[Plain-text document sources]
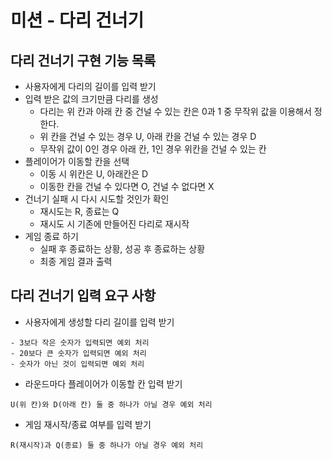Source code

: # 미션 - 다리 건너기

## 다리 건너기 구현 기능 목록

- 사용자에게 다리의 길이를 입력 받기
- 입력 받은 값의 크기만큼 다리를 생성
  - 다리는 위 칸과 아래 칸 중 건널 수 있는 칸은 0과 1 중 무작위 값을 이용해서 정한다.
  - 위 칸을 건널 수 있는 경우 U, 아래 칸을 건널 수 있는 경우 D
  - 무작위 값이 0인 경우 아래 칸, 1인 경우 위칸을 건널 수 있는 칸
- 플레이어가 이동할 칸을 선택
  - 이동 시 위칸은 U, 아래칸은 D
  - 이동한 칸을 건널 수 있다면 O, 건널 수 없다면 X
- 건너기 실패 시 다시 시도할 것인가 확인
  - 재시도는 R, 종료는 Q
  - 재시도 시 기존에 만들어진 다리로 재시작
- 게임 종료 하기
  - 실패 후 종료하는 상황, 성공 후 종료하는 상황
  - 최종 게임 결과 출력

## 다리 건너기 입력 요구 사항

- 사용자에게 생성할 다리 길이를 입력 받기
``` 
- 3보다 작은 숫자가 입력되면 예외 처리
- 20보다 큰 숫자가 입력되면 예외 처리
- 숫자가 아닌 것이 입력되면 예외 처리
```

- 라운드마다 플레이어가 이동할 칸 입력 받기
```
U(위 칸)와 D(아래 칸) 둘 중 하나가 아닐 경우 예외 처리
```

- 게임 재시작/종료 여부를 입력 받기
```
R(재시작)과 Q(종료) 둘 중 하나가 아닐 경우 예외 처리
```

* DESCRIPTION OF THE TASK
Return all lines of the data in which the string "플레이어가" appears.

* ANSWER TO THE PROBLEM
- 플레이어가 이동할 칸을 선택
- 라운드마다 플레이어가 이동할 칸 입력 받기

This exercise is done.